(Saved entries):

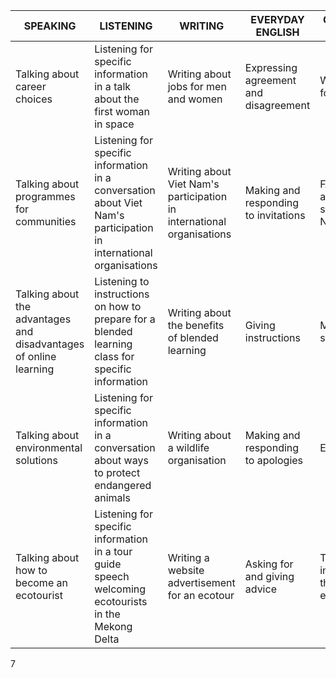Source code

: | SPEAKING | LISTENING | WRITING | EVERYDAY ENGLISH | CULTURE / CLIL | PROJECT |
|-----------|-----------|---------|------------------|----------------|---------|
| Talking about career choices | Listening for specific information in a talk about the first woman in space | Writing about jobs for men and women | Expressing agreement and disagreement | Women's football | Doing a survey on students' future jobs |
| Talking about programmes for communities | Listening for specific information in a conversation about Viet Nam's participation in international organisations | Writing about Viet Nam's participation in international organisations | Making and responding to invitations | FAO and its activities to support Viet Nam | Doing research on an international organisation |
| Talking about the advantages and disadvantages of online learning | Listening to instructions on how to prepare for a blended learning class for specific information | Writing about the benefits of blended learning | Giving instructions | Modern schools | Doing a survey to find out how students use electronic devices to learn |
| Talking about environmental solutions | Listening for specific information in a conversation about ways to protect endangered animals | Writing about a wildlife organisation | Making and responding to apologies | Earth Hour | Doing research on a local or an international environmental organisation |
| Talking about how to become an ecotourist | Listening for specific information in a tour guide speech welcoming ecotourists in the Mekong Delta | Writing a website advertisement for an ecotour | Asking for and giving advice | Tourism impact on the environment | Designing an ecotour to a local attraction |

7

(Problem): Give the records again without a single change, and exclude the pictures.

(Solution to the problem):
Source code

: | SPEAKING | LISTENING | WRITING | EVERYDAY ENGLISH | CULTURE / CLIL | PROJECT |
|-----------|-----------|---------|------------------|----------------|---------|
| Talking about career choices | Listening for specific information in a talk about the first woman in space | Writing about jobs for men and women | Expressing agreement and disagreement | Women's football | Doing a survey on students' future jobs |
| Talking about programmes for communities | Listening for specific information in a conversation about Viet Nam's participation in international organisations | Writing about Viet Nam's participation in international organisations | Making and responding to invitations | FAO and its activities to support Viet Nam | Doing research on an international organisation |
| Talking about the advantages and disadvantages of online learning | Listening to instructions on how to prepare for a blended learning class for specific information | Writing about the benefits of blended learning | Giving instructions | Modern schools | Doing a survey to find out how students use electronic devices to learn |
| Talking about environmental solutions | Listening for specific information in a conversation about ways to protect endangered animals | Writing about a wildlife organisation | Making and responding to apologies | Earth Hour | Doing research on a local or an international environmental organisation |
| Talking about how to become an ecotourist | Listening for specific information in a tour guide speech welcoming ecotourists in the Mekong Delta | Writing a website advertisement for an ecotour | Asking for and giving advice | Tourism impact on the environment | Designing an ecotour to a local attraction |

7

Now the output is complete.